Your result should be the lines holding the word "applications", copied from the entries below.

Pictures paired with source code
* * * * * * * * *
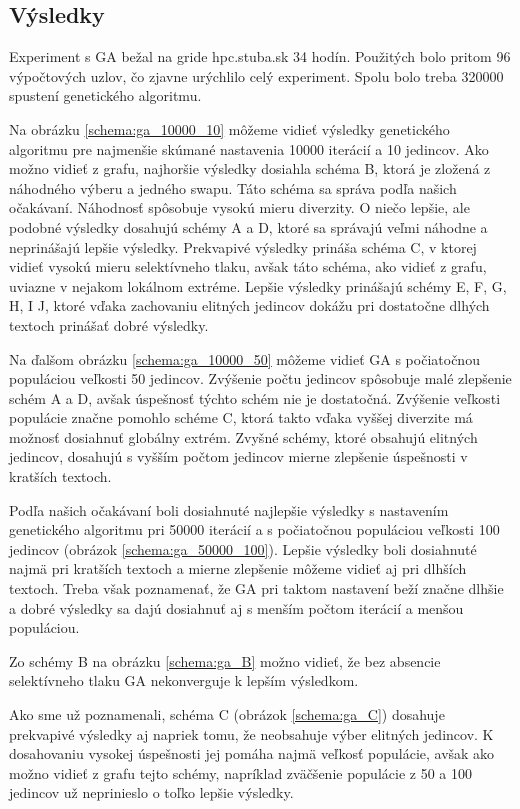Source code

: \subsection{Výsledky}
Experiment s GA bežal na gride hpc.stuba.sk 34 hodín.
Použitých bolo pritom 96 výpočtových uzlov, čo zjavne urýchlilo celý experiment.
Spolu bolo treba 320000 spustení genetického algoritmu.

Na obrázku \ref{schema:ga_10000_10} môžeme vidieť výsledky genetického algoritmu pre najmenšie skúmané nastavenia 10000 iterácií a 10 jedincov.
Ako možno vidieť z grafu, najhoršie výsledky dosiahla schéma B, ktorá je zložená z náhodného výberu a jedného swapu. Táto schéma sa správa podľa našich očakávaní. Náhodnosť spôsobuje vysokú mieru diverzity.
O niečo lepšie, ale podobné výsledky dosahujú schémy A a D, ktoré sa správajú veľmi náhodne a neprinášajú lepšie výsledky.
Prekvapivé výsledky prináša schéma C, v ktorej vidieť vysokú mieru selektívneho tlaku, avšak táto schéma, ako vidieť z grafu, uviazne v nejakom lokálnom extréme.
Lepšie výsledky prinášajú schémy E, F, G, H, I J, ktoré vďaka zachovaniu elitných jedincov dokážu pri dostatočne dlhých textoch prinášať dobré výsledky.


Na ďalšom obrázku \ref{schema:ga_10000_50} môžeme vidieť GA s počiatočnou populáciou veľkosti 50 jedincov. Zvýšenie počtu jedincov spôsobuje malé zlepšenie  schém A a D, avšak úspešnosť týchto schém nie je dostatočná. Zvýšenie veľkosti populácie značne pomohlo schéme C, ktorá takto vďaka vyššej diverzite má možnosť dosiahnuť globálny extrém. Zvyšné schémy, ktoré obsahujú elitných jedincov, dosahujú s vyšším počtom jedincov mierne zlepšenie úspešnosti v kratších textoch.


Podľa našich očakávaní boli dosiahnuté najlepšie výsledky s nastavením genetického algoritmu pri 50000 iterácií a s počiatočnou populáciou veľkosti 100 jedincov (obrázok \ref{schema:ga_50000_100}). Lepšie výsledky boli dosiahnuté najmä pri kratších textoch a mierne zlepšenie môžeme vidieť aj pri dlhších textoch. Treba však poznamenať, že GA pri taktom nastavení beží značne dlhšie a dobré výsledky sa dajú dosiahnuť aj s menším počtom iterácií a menšou populáciou. 


Zo schémy B na obrázku \ref{schema:ga_B} možno vidieť, že bez absencie selektívneho tlaku GA nekonverguje k lepším výsledkom.


Ako sme už poznamenali, schéma C (obrázok \ref{schema:ga_C}) dosahuje prekvapivé výsledky aj napriek tomu, že neobsahuje výber elitných jedincov. K dosahovaniu vysokej úspešnosti jej pomáha najmä veľkosť populácie, avšak ako možno vidieť z grafu tejto schémy, napríklad zväčšenie populácie z 50 a 100 jedincov už neprinieslo o toľko lepšie výsledky.


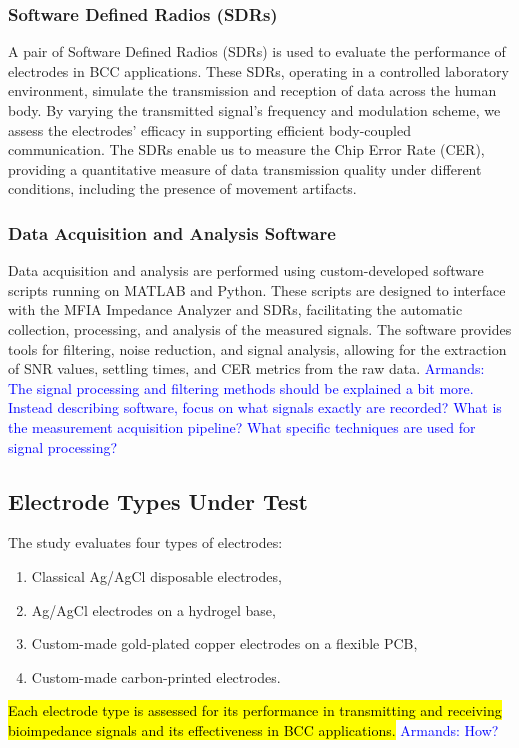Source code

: \documentclass[conference]{IEEEtran}
\newcommand{\notea}[1]{\textcolor{blue}{Armands: #1}}
\begin{document}
\subsubsection{Software Defined Radios (SDRs)}
A pair of Software Defined Radios (SDRs) is used to evaluate the performance of electrodes in BCC applications. These SDRs, operating in a controlled laboratory environment, simulate the transmission and reception of data across the human body. By varying the transmitted signal's frequency and modulation scheme, we assess the electrodes' efficacy in supporting efficient body-coupled communication. The SDRs enable us to measure the Chip Error Rate (CER), providing a quantitative measure of data transmission quality under different conditions, including the presence of movement artifacts.

\subsubsection{Data Acquisition and Analysis Software}
Data acquisition and analysis are performed using custom-developed software scripts running on MATLAB and Python. These scripts are designed to interface with the MFIA Impedance Analyzer and SDRs, facilitating the automatic collection, processing, and analysis of the measured signals. The software provides tools for filtering, noise reduction, and signal analysis, allowing for the extraction of SNR values, settling times, and CER metrics from the raw data. \notea{The signal processing and filtering methods should be explained a bit more. Instead describing software, focus on what signals exactly are recorded? What is the measurement acquisition pipeline? What specific techniques are used for signal processing? }

\subsection{Electrode Types Under Test}

The study evaluates four types of electrodes:
\begin{enumerate}
    \item Classical Ag/AgCl disposable electrodes,
    \item Ag/AgCl electrodes on a hydrogel base,
    \item Custom-made gold-plated copper electrodes on a flexible PCB,
    \item Custom-made carbon-printed electrodes.
\end{enumerate}
\hl{Each electrode type is assessed for its performance in transmitting and receiving bioimpedance signals and its effectiveness in BCC applications.} \notea{How?}
\end{document}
* * * * * * * * *
=== Expected answer ===
A pair of Software Defined Radios (SDRs) is used to evaluate the performance of electrodes in BCC applications. These SDRs, operating in a controlled laboratory environment, simulate the transmission and reception of data across the human body. By varying the transmitted signal's frequency and modulation scheme, we assess the electrodes' efficacy in supporting efficient body-coupled communication. The SDRs enable us to measure the Chip Error Rate (CER), providing a quantitative measure of data transmission quality under different conditions, including the presence of movement artifacts.
\hl{Each electrode type is assessed for its performance in transmitting and receiving bioimpedance signals and its effectiveness in BCC applications.} \notea{How?}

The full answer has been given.